The Mozart festival was the brainchild of Donald Martin, former NCS clarinetist and longtime director of the NC Chamber Players. His latest undertaking was not presented under the auspices of the latter, but the artists he assembled echoed the NCCP's membership in that they included key NC Symphony players and other top-rank area instrumentalists. The three-concert festival was based at Cardinal Gibbons High School because that is where Martin currently works. The small auditorium seems to seat around 450 people and was ideal for the concert we heard therein. There is a low platform for the performers that juts into the hall. No proscenium impedes the dispersal of sound. The lighting is a bit harsh--the fluorescent fixtures should be replaced during the next upgrade--but otherwise the players seemed content and the sound in the room itself was excellent.
Due to the Computer Music Festival we missed the opening concert, but thanks to an invitation from Andrew McAfee we were able to hear the program during its final rehearsal, held in the school's band room. On that occasion, the largest works were rehearsed first, to allow players not needed in the smaller ones to escape. The order of the actual concert was different. Martin conducted the Overture to Le Nozze di Figaro with considerable style and the results were bracing. One of the reasons for this was that the ensemble itself was both small and polished. The dozen strings were headed by Belinda Swanson, and the winds and brasses were strongly staffed by some distinguished players. A movement from Eine kleine Nachtmusik preceded a performance of the First Horn Concerto by McAfee, whose playing was, as is almost always the case, exceptional. He'd be even more of a standout if the rest of his regular NCS horn section weren't so exceptional; one of his key assistants, Kimberly Van Pelt, also participated in the festival (but not, of course, in the Horn Concerto). The finale was a truly complete performance of the celebrated Symphony in G Minor, K.550, conducted by McAfee. He joked that it was a short program, so every repeat was observed. The rehearsal went so well that despite the fact that the work was much longer than usual, it didn't seem overdone in the least. As we've noted in other columns, McAfee is a fine conductor. His work on this occasion, with the Village Orchestra of Chapel Hill last semester, and with the Triangle Youth Orchestra on an ongoing basis, has been and is commendable. (His next concert with the last-named ensemble is scheduled for April 30.)
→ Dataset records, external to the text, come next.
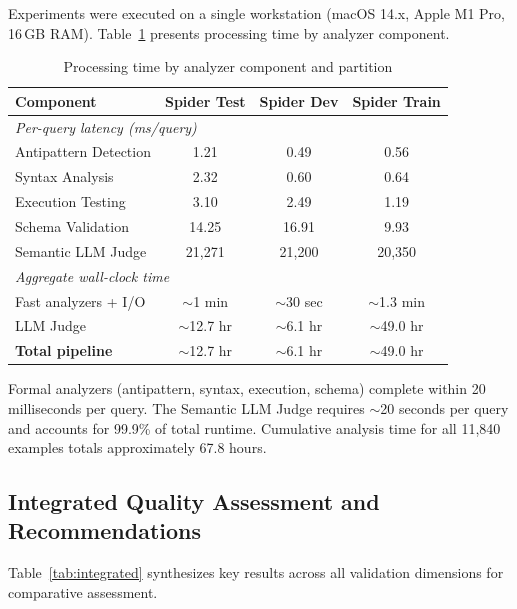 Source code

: \documentclass[print]{einformatica}
\begin{document}
Experiments were executed on a single workstation (macOS 14.x, Apple M1 Pro, 16\,GB RAM). Table~\ref{tab:performance} presents processing time by analyzer component.

\begin{table}[ht]
    \caption{Processing time by analyzer component and partition}
    \label{tab:performance}
    \centering
    \footnotesize
    \begin{tabular}{lccc}
        \toprule
        \textbf{Component} & \textbf{Spider Test} & \textbf{Spider Dev} & \textbf{Spider Train} \\
        \midrule
        \multicolumn{4}{l}{\textit{Per-query latency (ms/query)}} \\
        Antipattern Detection & 1.21 & 0.49 & 0.56 \\
        Syntax Analysis & 2.32 & 0.60 & 0.64 \\
        Execution Testing & 3.10 & 2.49 & 1.19 \\
        Schema Validation & 14.25 & 16.91 & 9.93 \\
        Semantic LLM Judge & 21,271 & 21,200 & 20,350 \\
        \midrule
        \multicolumn{4}{l}{\textit{Aggregate wall-clock time}} \\
        Fast analyzers + I/O & $\sim$1 min & $\sim$30 sec & $\sim$1.3 min \\
        LLM Judge & $\sim$12.7 hr & $\sim$6.1 hr & $\sim$49.0 hr \\
        \textbf{Total pipeline} & $\sim$12.7 hr & $\sim$6.1 hr & $\sim$49.0 hr \\
        \bottomrule
    \end{tabular}
\end{table}

Formal analyzers (antipattern, syntax, execution, schema) complete within 20 milliseconds per query. The Semantic LLM Judge requires $\sim$20 seconds per query and accounts for 99.9\% of total runtime. Cumulative analysis time for all 11,840 examples totals approximately 67.8 hours.

\subsection{Integrated Quality Assessment and Recommendations}\label{sec:integrated}

Table~\ref{tab:integrated} synthesizes key results across all validation dimensions for comparative assessment.
\end{document}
It's always informative to attend rehearsals, and there are many opportunities to do so, including the NC Symphony's regular "Open Rehearsal" Series. One can hear the music come together, see how repetition leads to tighter ensemble, observe how the winds and brasses are adjusted so as not to swamp the strings, and witness the overall effects of teamwork. The concertgoer's customary view of the conductor isn't frontal, so sitting with the back-deskers can be eye opening. In this instance, our perch--beside the timpanist--gave us a whole new perspective on the meaning of "balance," too!
We missed the second concert, which included the "Kegelstadt" Trio, arias from two operas, and four choral works, sung by the Cardinal Gibbons Chorale. We report this program because it offered yet another view of Mozart's huge output, a cross-section of which the festival offered.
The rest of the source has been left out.